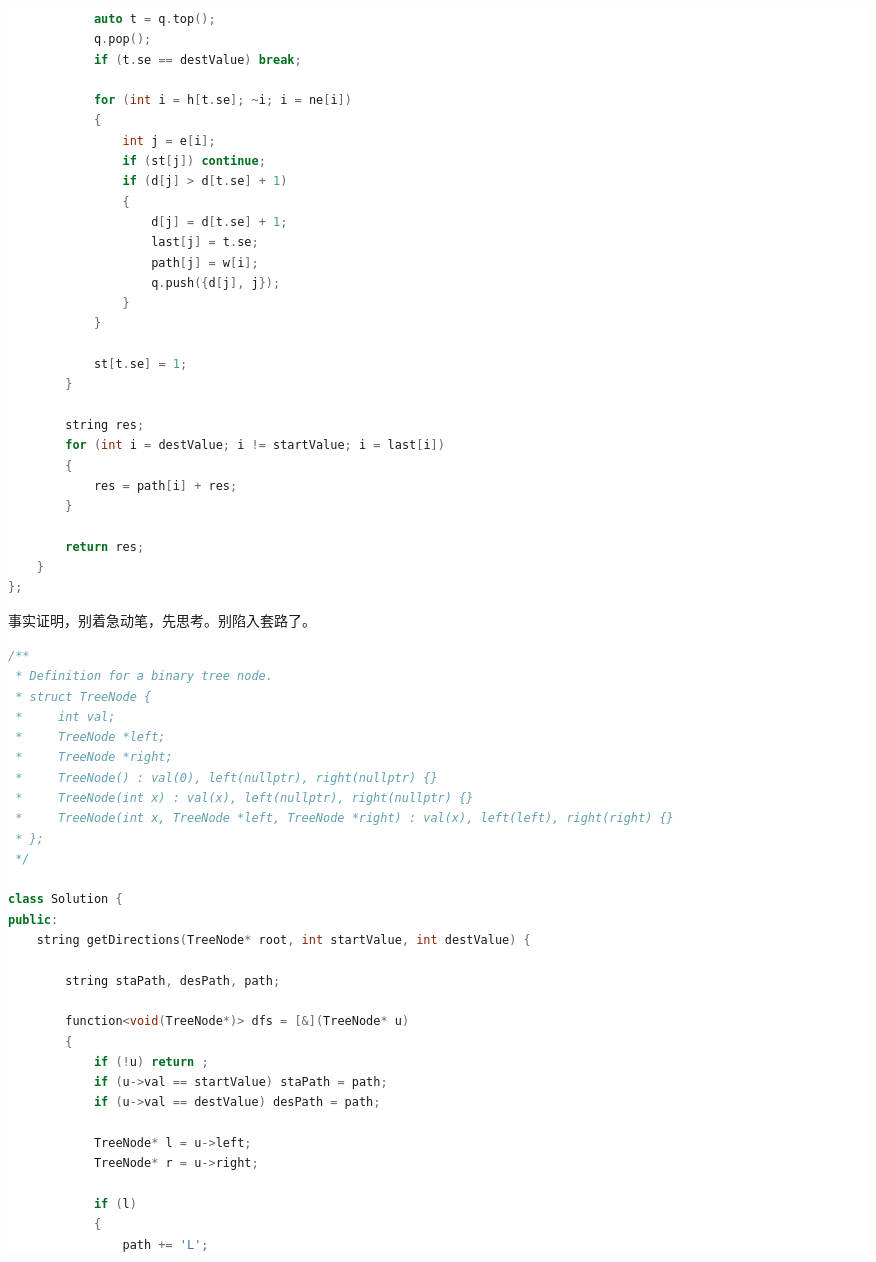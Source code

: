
 ```cpp
            auto t = q.top();
            q.pop();
            if (t.se == destValue) break;
            
            for (int i = h[t.se]; ~i; i = ne[i])
            {
                int j = e[i];
                if (st[j]) continue;
                if (d[j] > d[t.se] + 1)
                {
                    d[j] = d[t.se] + 1;
                    last[j] = t.se;
                    path[j] = w[i];
                    q.push({d[j], j});
                }
            }
            
            st[t.se] = 1;
        }
        
        string res;
        for (int i = destValue; i != startValue; i = last[i])
        {
            res = path[i] + res;
        }
        
        return res;
    }
};
```

事实证明，别着急动笔，先思考。别陷入套路了。

```cpp
/**
 * Definition for a binary tree node.
 * struct TreeNode {
 *     int val;
 *     TreeNode *left;
 *     TreeNode *right;
 *     TreeNode() : val(0), left(nullptr), right(nullptr) {}
 *     TreeNode(int x) : val(x), left(nullptr), right(nullptr) {}
 *     TreeNode(int x, TreeNode *left, TreeNode *right) : val(x), left(left), right(right) {}
 * };
 */

class Solution {
public:
    string getDirections(TreeNode* root, int startValue, int destValue) {
        
        string staPath, desPath, path;

        function<void(TreeNode*)> dfs = [&](TreeNode* u)
        {
            if (!u) return ;
            if (u->val == startValue) staPath = path;
            if (u->val == destValue) desPath = path;

            TreeNode* l = u->left;
            TreeNode* r = u->right;

            if (l)
            {
                path += 'L';
```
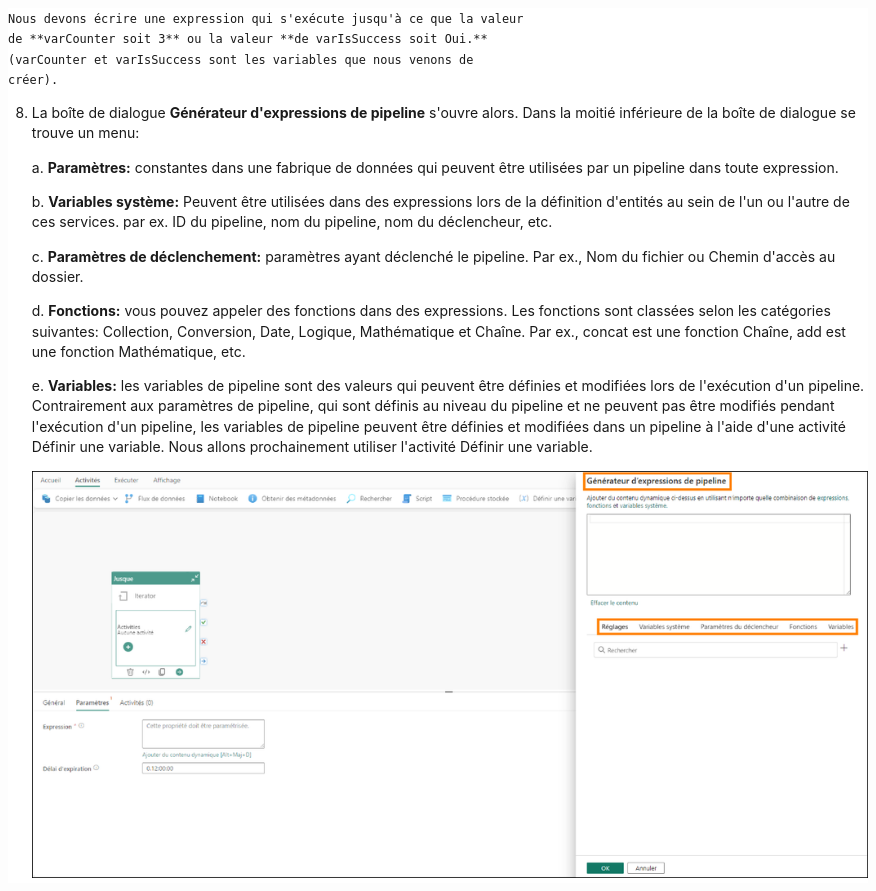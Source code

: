     Nous devons écrire une expression qui s'exécute jusqu'à ce que la valeur
    de **varCounter soit 3** ou la valeur **de varIsSuccess soit Oui.**
    (varCounter et varIsSuccess sont les variables que nous venons de
    créer).

8. La boîte de dialogue **Générateur d'expressions de pipeline**
    s'ouvre alors. Dans la moitié inférieure de la boîte de dialogue se
    trouve un menu:

    a. **Paramètres:** constantes dans une fabrique de données qui
        peuvent être utilisées par un pipeline dans toute expression.

    b. **Variables système:** Peuvent être utilisées dans des
        expressions lors de la définition d'entités au sein de l'un ou
        l'autre de ces services. par ex. ID du pipeline, nom du
        pipeline, nom du déclencheur, etc.

    c. **Paramètres de déclenchement:** paramètres ayant déclenché le
        pipeline. Par ex., Nom du fichier ou Chemin d'accès au dossier.

    d. **Fonctions:** vous pouvez appeler des fonctions dans des
        expressions. Les fonctions sont classées selon les catégories
        suivantes: Collection, Conversion, Date, Logique, Mathématique
        et Chaîne. Par ex., concat est une fonction Chaîne, add est une
        fonction Mathématique, etc.

    e. **Variables:** les variables de pipeline sont des valeurs qui
        peuvent être définies et modifiées lors de l'exécution d'un
        pipeline. Contrairement aux paramètres de pipeline, qui sont
        définis au niveau du pipeline et ne peuvent pas être modifiés
        pendant l'exécution d'un pipeline, les variables de pipeline
        peuvent être définies et modifiées dans un pipeline à l'aide
        d'une activité Définir une variable. Nous allons prochainement
        utiliser l'activité Définir une variable.

    ![](../media/lab-05/image27.png)
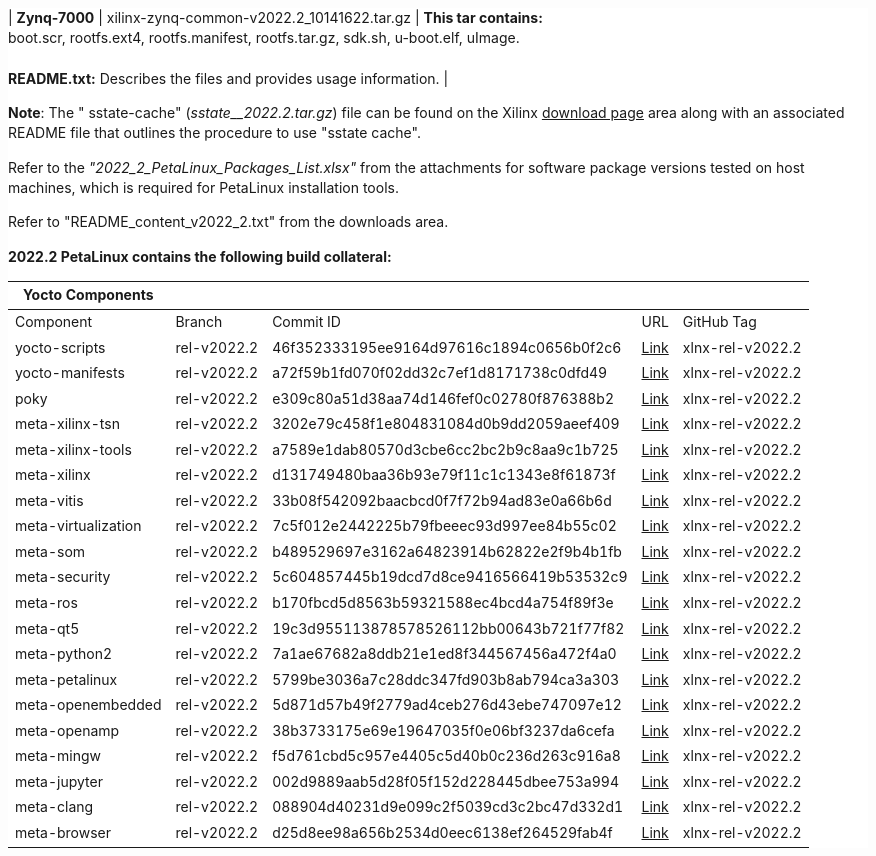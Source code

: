 | **Zynq-7000**              | xilinx-zynq-common-v2022.2_10141622.tar.gz   | **This tar contains:**<br>boot.scr, rootfs.ext4, rootfs.manifest, rootfs.tar.gz, sdk.sh, u-boot.elf, uImage.<br><br>**README.txt:** Describes the files and provides usage information. |

**Note**: The "<architecture> sstate-cache" (_sstate\_<architecture>\_2022.2.tar.gz_) file can be found on the Xilinx [download page](https://www.xilinx.com/support/download/index.html/content/xilinx/en/downloadNav/embedded-design-tools.html) area along with an associated README file that outlines the procedure to use "sstate cache".

Refer to the _"2022\_2\_PetaLinux\_Packages\_List.xlsx"_ from the attachments for software package versions tested on host machines, which is required for PetaLinux installation tools.

Refer to "README\_content\_v2022\_2.txt" from the downloads area.

**2022.2 PetaLinux contains the following build collateral:**

| Yocto Components    |             |                                          |                                                              |                  |
| ------------------- | ----------- | ---------------------------------------- | ------------------------------------------------------------ | ---------------- |
| Component           | Branch      | Commit ID                                | URL                                                          | GitHub Tag       |
| yocto-scripts       | rel-v2022.2 | 46f352333195ee9164d97616c1894c0656b0f2c6 | [Link](https://github.com/Xilinx/yocto-scripts/tree/rel-v2022.2) | xlnx-rel-v2022.2 |
| yocto-manifests     | rel-v2022.2 | a72f59b1fd070f02dd32c7ef1d8171738c0dfd49 | [Link](https://github.com/Xilinx/yocto-manifests/tree/rel-v2022.2) | xlnx-rel-v2022.2 |
| poky                | rel-v2022.2 | e309c80a51d38aa74d146fef0c02780f876388b2 | [Link](https://github.com/Xilinx/poky/tree/rel-v2022.2)      | xlnx-rel-v2022.2 |
| meta-xilinx-tsn     | rel-v2022.2 | 3202e79c458f1e804831084d0b9dd2059aeef409 | [Link](https://github.com/Xilinx/meta-xilinx-tsn/tree/rel-v2022.2) | xlnx-rel-v2022.2 |
| meta-xilinx-tools   | rel-v2022.2 | a7589e1dab80570d3cbe6cc2bc2b9c8aa9c1b725 | [Link](https://github.com/Xilinx/meta-xilinx-tools/tree/rel-v2022.2) | xlnx-rel-v2022.2 |
| meta-xilinx         | rel-v2022.2 | d131749480baa36b93e79f11c1c1343e8f61873f | [Link](https://github.com/Xilinx/meta-xilinx/tree/rel-v2022.2) | xlnx-rel-v2022.2 |
| meta-vitis          | rel-v2022.2 | 33b08f542092baacbcd0f7f72b94ad83e0a66b6d | [Link](https://github.com/Xilinx/meta-vitis/tree/rel-v2022.2) | xlnx-rel-v2022.2 |
| meta-virtualization | rel-v2022.2 | 7c5f012e2442225b79fbeeec93d997ee84b55c02 | [Link](https://github.com/Xilinx/meta-virtualization/tree/rel-v2022.2) | xlnx-rel-v2022.2 |
| meta-som            | rel-v2022.2 | b489529697e3162a64823914b62822e2f9b4b1fb | [Link](https://github.com/Xilinx/meta-som/tree/rel-v2022.2)  | xlnx-rel-v2022.2 |
| meta-security       | rel-v2022.2 | 5c604857445b19dcd7d8ce9416566419b53532c9 | [Link](https://github.com/Xilinx/meta-security/tree/rel-v2022.2) | xlnx-rel-v2022.2 |
| meta-ros            | rel-v2022.2 | b170fbcd5d8563b59321588ec4bcd4a754f89f3e | [Link](https://github.com/Xilinx/meta-ros/tree/rel-v2022.2)  | xlnx-rel-v2022.2 |
| meta-qt5            | rel-v2022.2 | 19c3d955113878578526112bb00643b721f77f82 | [Link](https://github.com/Xilinx/meta-qt5/tree/rel-v2022.2)  | xlnx-rel-v2022.2 |
| meta-python2        | rel-v2022.2 | 7a1ae67682a8ddb21e1ed8f344567456a472f4a0 | [Link](https://github.com/Xilinx/meta-python2/tree/rel-v2022.2) | xlnx-rel-v2022.2 |
| meta-petalinux      | rel-v2022.2 | 5799be3036a7c28ddc347fd903b8ab794ca3a303 | [Link](https://github.com/Xilinx/meta-petalinux/tree/rel-v2022.2) | xlnx-rel-v2022.2 |
| meta-openembedded   | rel-v2022.2 | 5d871d57b49f2779ad4ceb276d43ebe747097e12 | [Link](https://github.com/Xilinx/meta-openembedded/tree/rel-v2022.2) | xlnx-rel-v2022.2 |
| meta-openamp        | rel-v2022.2 | 38b3733175e69e19647035f0e06bf3237da6cefa | [Link](https://github.com/Xilinx/meta-openamp/tree/rel-v2022.2) | xlnx-rel-v2022.2 |
| meta-mingw          | rel-v2022.2 | f5d761cbd5c957e4405c5d40b0c236d263c916a8 | [Link](https://github.com/Xilinx/meta-mingw/tree/rel-v2022.2) | xlnx-rel-v2022.2 |
| meta-jupyter        | rel-v2022.2 | 002d9889aab5d28f05f152d228445dbee753a994 | [Link](https://github.com/Xilinx/meta-jupyter/tree/rel-v2022.2) | xlnx-rel-v2022.2 |
| meta-clang          | rel-v2022.2 | 088904d40231d9e099c2f5039cd3c2bc47d332d1 | [Link](https://github.com/Xilinx/meta-clang/tree/rel-v2022.2) | xlnx-rel-v2022.2 |
| meta-browser        | rel-v2022.2 | d25d8ee98a656b2534d0eec6138ef264529fab4f | [Link](https://github.com/Xilinx/meta-browser/tree/rel-v2022.2) | xlnx-rel-v2022.2 |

◇ ◇ ◇ ◇

(DIRECTIONS FOR THIS TASK): Looking at the data above, how many lines hold the word "right"? Respond with the number alone.

(REPLY TO THE TASK): 5